El mundo es un gran teatro al que todos estamos forzosamente invitados. Nadie sabe cuándo ni cómo empezó la función, ni en qué momento, ni de qué forma, terminará (si es que termina). Mientras unos actores salen al escenario, otros van haciendo mutis por el foro, pero el espectáculo nunca se detiene.

Los actores son, a su vez, espectadores y los espectadores, actores, en una curiosa tramoya de la que todavía se desconocen el guionista y el director de escena.

Como en todo reparto, hay protagonistas, antagonistas y actores secundarios y el número y tipo de los personajes es variopinto, pero algunos de ellos han sido realmente interesantes: nos referimos a los profetas.

Aunque hace tiempo que los profetas desaparecieron de la escena (al menos en su versión clásica) las consecuencias de sus palabras y hechos, permanecen.

Los profetas se alejaron del mundanal ruido y se refugiaron en altas montañas o inhóspitos desiertos y allí establecieron una conexión directa y exclusiva con la divinidad.

Dios les proveyó de tablas, códigos y mandamientos y les hizo toda serie de confidencias acerca del destino de sus respectivos pueblos.

Pertrechados de semejante guisa, regresaron de sus desiertos y descendieron de sus montañas con las ideas claras y  un mensaje perfectamente definido.

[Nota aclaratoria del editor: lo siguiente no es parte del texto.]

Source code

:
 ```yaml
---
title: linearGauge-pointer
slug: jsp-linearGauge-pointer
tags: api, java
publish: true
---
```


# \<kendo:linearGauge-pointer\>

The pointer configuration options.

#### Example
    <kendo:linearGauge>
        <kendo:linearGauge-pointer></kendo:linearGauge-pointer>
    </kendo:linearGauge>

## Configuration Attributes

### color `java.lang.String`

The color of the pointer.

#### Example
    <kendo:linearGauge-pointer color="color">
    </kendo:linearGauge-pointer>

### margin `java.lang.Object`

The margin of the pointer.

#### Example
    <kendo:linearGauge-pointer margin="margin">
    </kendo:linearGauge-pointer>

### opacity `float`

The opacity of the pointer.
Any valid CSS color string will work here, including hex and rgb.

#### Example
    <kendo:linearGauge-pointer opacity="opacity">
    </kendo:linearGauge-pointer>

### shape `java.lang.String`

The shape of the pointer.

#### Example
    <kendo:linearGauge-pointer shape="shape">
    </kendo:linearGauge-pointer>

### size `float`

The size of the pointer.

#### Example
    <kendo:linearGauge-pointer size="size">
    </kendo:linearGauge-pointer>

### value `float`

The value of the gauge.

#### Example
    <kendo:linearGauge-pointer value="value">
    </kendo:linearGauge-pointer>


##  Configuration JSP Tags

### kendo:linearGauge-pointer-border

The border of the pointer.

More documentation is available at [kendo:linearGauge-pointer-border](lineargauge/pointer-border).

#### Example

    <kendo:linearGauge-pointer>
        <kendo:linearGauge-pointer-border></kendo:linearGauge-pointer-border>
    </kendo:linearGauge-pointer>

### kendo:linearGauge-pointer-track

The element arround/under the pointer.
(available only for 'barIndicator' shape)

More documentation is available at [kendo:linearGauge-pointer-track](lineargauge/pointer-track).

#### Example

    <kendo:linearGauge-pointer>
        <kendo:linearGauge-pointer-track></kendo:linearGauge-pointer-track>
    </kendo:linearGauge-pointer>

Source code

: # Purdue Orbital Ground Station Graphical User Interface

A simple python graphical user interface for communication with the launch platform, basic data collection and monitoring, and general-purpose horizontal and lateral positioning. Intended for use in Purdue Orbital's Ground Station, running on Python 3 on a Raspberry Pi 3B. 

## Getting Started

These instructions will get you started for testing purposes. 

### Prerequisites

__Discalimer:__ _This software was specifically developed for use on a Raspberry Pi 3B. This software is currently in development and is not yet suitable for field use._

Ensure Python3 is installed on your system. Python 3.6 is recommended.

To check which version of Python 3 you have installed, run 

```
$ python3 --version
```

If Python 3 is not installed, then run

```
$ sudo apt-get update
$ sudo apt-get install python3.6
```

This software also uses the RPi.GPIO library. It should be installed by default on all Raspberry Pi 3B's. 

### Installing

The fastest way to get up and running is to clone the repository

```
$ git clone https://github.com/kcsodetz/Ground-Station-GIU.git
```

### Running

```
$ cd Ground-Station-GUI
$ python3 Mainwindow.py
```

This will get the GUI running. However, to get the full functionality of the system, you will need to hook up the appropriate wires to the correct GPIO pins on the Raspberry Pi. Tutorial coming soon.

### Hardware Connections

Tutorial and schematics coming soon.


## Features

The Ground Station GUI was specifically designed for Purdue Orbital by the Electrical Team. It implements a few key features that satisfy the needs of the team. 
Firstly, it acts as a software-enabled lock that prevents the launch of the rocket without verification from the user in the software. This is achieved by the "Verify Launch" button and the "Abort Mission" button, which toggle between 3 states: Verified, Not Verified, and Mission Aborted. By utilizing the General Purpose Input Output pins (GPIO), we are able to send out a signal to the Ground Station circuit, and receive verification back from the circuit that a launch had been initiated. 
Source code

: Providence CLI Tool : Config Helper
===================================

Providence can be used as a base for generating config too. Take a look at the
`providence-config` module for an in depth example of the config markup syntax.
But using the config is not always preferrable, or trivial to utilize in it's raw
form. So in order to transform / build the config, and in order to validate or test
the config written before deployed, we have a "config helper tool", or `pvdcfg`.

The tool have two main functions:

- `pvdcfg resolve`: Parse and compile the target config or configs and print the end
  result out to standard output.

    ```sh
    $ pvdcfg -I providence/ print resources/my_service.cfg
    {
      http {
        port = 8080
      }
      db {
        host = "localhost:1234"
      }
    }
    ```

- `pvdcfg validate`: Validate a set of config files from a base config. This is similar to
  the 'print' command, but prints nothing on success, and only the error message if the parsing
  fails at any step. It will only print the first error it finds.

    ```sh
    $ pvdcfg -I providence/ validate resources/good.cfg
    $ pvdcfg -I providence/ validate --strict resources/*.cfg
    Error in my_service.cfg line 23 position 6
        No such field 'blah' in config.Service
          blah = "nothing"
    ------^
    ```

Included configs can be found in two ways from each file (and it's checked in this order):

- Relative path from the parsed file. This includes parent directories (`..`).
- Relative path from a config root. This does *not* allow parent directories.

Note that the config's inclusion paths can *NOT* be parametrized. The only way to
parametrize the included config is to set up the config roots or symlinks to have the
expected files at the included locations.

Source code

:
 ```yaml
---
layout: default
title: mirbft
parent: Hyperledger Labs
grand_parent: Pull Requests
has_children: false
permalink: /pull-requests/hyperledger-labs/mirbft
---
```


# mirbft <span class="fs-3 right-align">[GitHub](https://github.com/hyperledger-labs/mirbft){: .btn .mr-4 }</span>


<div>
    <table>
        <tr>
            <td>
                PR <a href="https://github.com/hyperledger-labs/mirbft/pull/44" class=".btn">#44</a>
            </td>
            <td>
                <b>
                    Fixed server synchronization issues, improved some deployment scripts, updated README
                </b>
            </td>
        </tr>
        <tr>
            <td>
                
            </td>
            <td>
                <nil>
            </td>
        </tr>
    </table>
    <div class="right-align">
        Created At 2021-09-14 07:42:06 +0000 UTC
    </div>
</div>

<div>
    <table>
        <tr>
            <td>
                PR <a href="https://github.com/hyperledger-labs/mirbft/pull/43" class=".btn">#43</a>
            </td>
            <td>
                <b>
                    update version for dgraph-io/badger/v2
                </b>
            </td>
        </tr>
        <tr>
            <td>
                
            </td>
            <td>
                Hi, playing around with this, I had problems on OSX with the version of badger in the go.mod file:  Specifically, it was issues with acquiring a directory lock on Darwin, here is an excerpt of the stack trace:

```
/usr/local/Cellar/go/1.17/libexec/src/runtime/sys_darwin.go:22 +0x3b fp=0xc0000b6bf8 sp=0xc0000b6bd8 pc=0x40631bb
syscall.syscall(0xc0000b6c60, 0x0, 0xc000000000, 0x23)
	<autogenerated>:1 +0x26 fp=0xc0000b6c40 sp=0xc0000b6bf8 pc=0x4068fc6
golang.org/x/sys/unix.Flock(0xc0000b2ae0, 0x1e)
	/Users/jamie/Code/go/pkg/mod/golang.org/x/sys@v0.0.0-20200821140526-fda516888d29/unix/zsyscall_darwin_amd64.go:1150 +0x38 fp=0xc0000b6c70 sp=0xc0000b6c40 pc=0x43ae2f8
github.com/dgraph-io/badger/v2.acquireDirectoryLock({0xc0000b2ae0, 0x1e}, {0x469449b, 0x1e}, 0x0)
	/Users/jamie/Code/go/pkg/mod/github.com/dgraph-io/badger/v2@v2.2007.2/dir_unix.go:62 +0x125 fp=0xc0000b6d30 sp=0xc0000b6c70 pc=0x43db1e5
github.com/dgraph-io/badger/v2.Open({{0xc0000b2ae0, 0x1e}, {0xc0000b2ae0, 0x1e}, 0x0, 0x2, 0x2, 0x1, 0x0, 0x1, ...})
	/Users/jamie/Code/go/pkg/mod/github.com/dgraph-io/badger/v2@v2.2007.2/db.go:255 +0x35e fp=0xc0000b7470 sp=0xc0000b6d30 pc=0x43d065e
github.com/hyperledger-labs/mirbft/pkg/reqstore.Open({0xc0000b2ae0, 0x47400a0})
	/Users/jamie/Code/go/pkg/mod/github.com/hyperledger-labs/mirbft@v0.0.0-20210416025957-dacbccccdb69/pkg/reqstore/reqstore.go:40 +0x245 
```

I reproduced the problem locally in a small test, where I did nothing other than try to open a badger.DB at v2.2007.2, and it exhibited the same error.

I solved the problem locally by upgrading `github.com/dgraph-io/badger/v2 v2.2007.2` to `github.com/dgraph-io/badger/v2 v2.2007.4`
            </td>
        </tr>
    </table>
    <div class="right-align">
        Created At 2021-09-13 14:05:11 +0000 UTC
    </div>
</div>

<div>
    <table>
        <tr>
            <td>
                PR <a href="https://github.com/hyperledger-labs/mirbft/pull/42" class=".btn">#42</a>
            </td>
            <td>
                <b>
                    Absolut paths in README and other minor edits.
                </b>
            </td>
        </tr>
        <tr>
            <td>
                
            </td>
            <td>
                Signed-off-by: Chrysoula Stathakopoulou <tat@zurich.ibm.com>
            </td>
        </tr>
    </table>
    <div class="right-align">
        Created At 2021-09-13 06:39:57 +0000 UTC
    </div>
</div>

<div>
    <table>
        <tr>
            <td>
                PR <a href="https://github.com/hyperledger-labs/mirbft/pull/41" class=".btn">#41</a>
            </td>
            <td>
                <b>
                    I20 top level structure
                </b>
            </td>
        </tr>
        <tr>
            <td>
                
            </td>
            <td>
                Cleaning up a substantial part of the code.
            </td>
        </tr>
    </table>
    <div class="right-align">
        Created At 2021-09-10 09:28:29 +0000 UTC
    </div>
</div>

No soy yo quien os habla –decían- es la divinidad quien se manifiesta en mis palabras

Como argumento de autoridad, no conozco otro mejor. Y funcionó, vaya si funcionó: a ver quién era el guapo que se oponía a la voluntad de Dios impresa en el verbo del profeta.

A veces, los profetas criticaban a reyes y sacerdotes, lo que les acarreaba serios contratiempos y, en ocasiones, la pérdida de la vida; aunque otras veces, aquellos mandamases tenían cierto cuidado de no enemistarse demasiado con quienes tenían hilo directo con la divinidad.

El de profeta parece ser ya oficio de otros tiempos, al menos en su sentido original, como portavoz directo del mensaje divino. Tal vez, en un mundo saturado de blogueros, influencers y redes sociales, la profecía entendida a la antigua usanza se haya vuelto imposible, incluso para un dios.